Aim of the task: Please transcribe the entries below without changing a single character.

Stored data entries
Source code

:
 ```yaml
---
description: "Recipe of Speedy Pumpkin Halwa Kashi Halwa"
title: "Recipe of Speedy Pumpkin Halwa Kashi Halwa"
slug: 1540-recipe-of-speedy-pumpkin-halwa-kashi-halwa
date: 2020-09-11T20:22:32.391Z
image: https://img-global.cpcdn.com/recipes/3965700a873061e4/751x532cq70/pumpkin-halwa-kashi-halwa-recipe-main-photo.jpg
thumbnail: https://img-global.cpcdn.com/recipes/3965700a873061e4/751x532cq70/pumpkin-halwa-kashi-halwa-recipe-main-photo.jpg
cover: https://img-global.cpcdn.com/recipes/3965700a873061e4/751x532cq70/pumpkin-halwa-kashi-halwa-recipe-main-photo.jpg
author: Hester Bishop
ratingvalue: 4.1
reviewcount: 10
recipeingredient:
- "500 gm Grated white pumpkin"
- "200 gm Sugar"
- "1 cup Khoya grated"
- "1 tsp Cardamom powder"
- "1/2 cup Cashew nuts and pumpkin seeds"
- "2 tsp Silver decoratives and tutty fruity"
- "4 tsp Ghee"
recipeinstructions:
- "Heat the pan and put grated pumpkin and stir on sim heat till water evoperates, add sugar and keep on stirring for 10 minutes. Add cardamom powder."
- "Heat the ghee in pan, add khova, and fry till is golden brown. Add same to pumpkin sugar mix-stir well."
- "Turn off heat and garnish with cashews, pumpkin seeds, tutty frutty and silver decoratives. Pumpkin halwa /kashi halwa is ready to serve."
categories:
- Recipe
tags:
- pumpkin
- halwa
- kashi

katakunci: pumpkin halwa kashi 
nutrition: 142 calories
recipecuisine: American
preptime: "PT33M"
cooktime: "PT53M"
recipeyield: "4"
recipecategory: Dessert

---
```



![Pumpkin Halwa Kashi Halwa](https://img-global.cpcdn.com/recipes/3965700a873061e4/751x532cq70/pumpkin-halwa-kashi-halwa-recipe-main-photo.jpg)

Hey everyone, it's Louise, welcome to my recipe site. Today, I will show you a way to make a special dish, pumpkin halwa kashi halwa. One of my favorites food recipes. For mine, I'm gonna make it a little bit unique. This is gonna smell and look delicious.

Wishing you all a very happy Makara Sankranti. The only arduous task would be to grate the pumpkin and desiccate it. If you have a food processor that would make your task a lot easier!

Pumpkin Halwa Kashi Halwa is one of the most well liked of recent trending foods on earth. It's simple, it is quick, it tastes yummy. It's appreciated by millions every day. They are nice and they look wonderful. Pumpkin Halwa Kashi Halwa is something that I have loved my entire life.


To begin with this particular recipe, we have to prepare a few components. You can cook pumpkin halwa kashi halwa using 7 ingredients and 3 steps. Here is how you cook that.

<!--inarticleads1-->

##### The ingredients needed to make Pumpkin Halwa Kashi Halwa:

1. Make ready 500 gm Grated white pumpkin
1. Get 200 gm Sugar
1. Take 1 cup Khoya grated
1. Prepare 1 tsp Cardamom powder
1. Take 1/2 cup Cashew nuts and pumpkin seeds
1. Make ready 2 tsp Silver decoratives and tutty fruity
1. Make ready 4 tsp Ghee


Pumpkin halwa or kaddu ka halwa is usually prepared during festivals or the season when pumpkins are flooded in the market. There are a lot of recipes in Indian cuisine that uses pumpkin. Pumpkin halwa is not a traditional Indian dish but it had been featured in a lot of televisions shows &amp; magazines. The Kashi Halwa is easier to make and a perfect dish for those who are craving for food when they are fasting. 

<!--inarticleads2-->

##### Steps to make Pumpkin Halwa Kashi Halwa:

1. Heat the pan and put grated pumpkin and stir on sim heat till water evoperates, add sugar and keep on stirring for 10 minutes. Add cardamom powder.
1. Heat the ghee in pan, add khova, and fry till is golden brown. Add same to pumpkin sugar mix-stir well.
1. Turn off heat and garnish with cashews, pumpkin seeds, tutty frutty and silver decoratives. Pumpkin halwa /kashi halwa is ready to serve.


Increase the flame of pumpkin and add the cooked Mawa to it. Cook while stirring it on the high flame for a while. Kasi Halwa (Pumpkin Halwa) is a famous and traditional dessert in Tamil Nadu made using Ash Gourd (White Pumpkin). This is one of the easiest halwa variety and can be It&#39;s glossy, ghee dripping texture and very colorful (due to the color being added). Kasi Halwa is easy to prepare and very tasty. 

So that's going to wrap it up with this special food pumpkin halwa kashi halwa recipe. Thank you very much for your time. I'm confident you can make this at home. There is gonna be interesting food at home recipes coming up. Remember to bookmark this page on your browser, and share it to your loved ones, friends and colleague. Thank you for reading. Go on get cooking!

Answer to the exercise:
Source code

:
 ```yaml
---
description: "Recipe of Speedy Pumpkin Halwa Kashi Halwa"
title: "Recipe of Speedy Pumpkin Halwa Kashi Halwa"
slug: 1540-recipe-of-speedy-pumpkin-halwa-kashi-halwa
date: 2020-09-11T20:22:32.391Z
image: https://img-global.cpcdn.com/recipes/3965700a873061e4/751x532cq70/pumpkin-halwa-kashi-halwa-recipe-main-photo.jpg
thumbnail: https://img-global.cpcdn.com/recipes/3965700a873061e4/751x532cq70/pumpkin-halwa-kashi-halwa-recipe-main-photo.jpg
cover: https://img-global.cpcdn.com/recipes/3965700a873061e4/751x532cq70/pumpkin-halwa-kashi-halwa-recipe-main-photo.jpg
author: Hester Bishop
ratingvalue: 4.1
reviewcount: 10
recipeingredient:
- "500 gm Grated white pumpkin"
- "200 gm Sugar"
- "1 cup Khoya grated"
- "1 tsp Cardamom powder"
- "1/2 cup Cashew nuts and pumpkin seeds"
- "2 tsp Silver decoratives and tutty fruity"
- "4 tsp Ghee"
recipeinstructions:
- "Heat the pan and put grated pumpkin and stir on sim heat till water evoperates, add sugar and keep on stirring for 10 minutes. Add cardamom powder."
- "Heat the ghee in pan, add khova, and fry till is golden brown. Add same to pumpkin sugar mix-stir well."
- "Turn off heat and garnish with cashews, pumpkin seeds, tutty frutty and silver decoratives. Pumpkin halwa /kashi halwa is ready to serve."
categories:
- Recipe
tags:
- pumpkin
- halwa
- kashi

katakunci: pumpkin halwa kashi 
nutrition: 142 calories
recipecuisine: American
preptime: "PT33M"
cooktime: "PT53M"
recipeyield: "4"
recipecategory: Dessert

---
```



![Pumpkin Halwa Kashi Halwa](https://img-global.cpcdn.com/recipes/3965700a873061e4/751x532cq70/pumpkin-halwa-kashi-halwa-recipe-main-photo.jpg)

Hey everyone, it's Louise, welcome to my recipe site. Today, I will show you a way to make a special dish, pumpkin halwa kashi halwa. One of my favorites food recipes. For mine, I'm gonna make it a little bit unique. This is gonna smell and look delicious.

Wishing you all a very happy Makara Sankranti. The only arduous task would be to grate the pumpkin and desiccate it. If you have a food processor that would make your task a lot easier!

Pumpkin Halwa Kashi Halwa is one of the most well liked of recent trending foods on earth. It's simple, it is quick, it tastes yummy. It's appreciated by millions every day. They are nice and they look wonderful. Pumpkin Halwa Kashi Halwa is something that I have loved my entire life.


To begin with this particular recipe, we have to prepare a few components. You can cook pumpkin halwa kashi halwa using 7 ingredients and 3 steps. Here is how you cook that.

<!--inarticleads1-->

##### The ingredients needed to make Pumpkin Halwa Kashi Halwa:

1. Make ready 500 gm Grated white pumpkin
1. Get 200 gm Sugar
1. Take 1 cup Khoya grated
1. Prepare 1 tsp Cardamom powder
1. Take 1/2 cup Cashew nuts and pumpkin seeds
1. Make ready 2 tsp Silver decoratives and tutty fruity
1. Make ready 4 tsp Ghee


Pumpkin halwa or kaddu ka halwa is usually prepared during festivals or the season when pumpkins are flooded in the market. There are a lot of recipes in Indian cuisine that uses pumpkin. Pumpkin halwa is not a traditional Indian dish but it had been featured in a lot of televisions shows &amp; magazines. The Kashi Halwa is easier to make and a perfect dish for those who are craving for food when they are fasting. 

<!--inarticleads2-->

##### Steps to make Pumpkin Halwa Kashi Halwa:

1. Heat the pan and put grated pumpkin and stir on sim heat till water evoperates, add sugar and keep on stirring for 10 minutes. Add cardamom powder.
1. Heat the ghee in pan, add khova, and fry till is golden brown. Add same to pumpkin sugar mix-stir well.
1. Turn off heat and garnish with cashews, pumpkin seeds, tutty frutty and silver decoratives. Pumpkin halwa /kashi halwa is ready to serve.


Increase the flame of pumpkin and add the cooked Mawa to it. Cook while stirring it on the high flame for a while. Kasi Halwa (Pumpkin Halwa) is a famous and traditional dessert in Tamil Nadu made using Ash Gourd (White Pumpkin). This is one of the easiest halwa variety and can be It&#39;s glossy, ghee dripping texture and very colorful (due to the color being added). Kasi Halwa is easy to prepare and very tasty. 

So that's going to wrap it up with this special food pumpkin halwa kashi halwa recipe. Thank you very much for your time. I'm confident you can make this at home. There is gonna be interesting food at home recipes coming up. Remember to bookmark this page on your browser, and share it to your loved ones, friends and colleague. Thank you for reading. Go on get cooking!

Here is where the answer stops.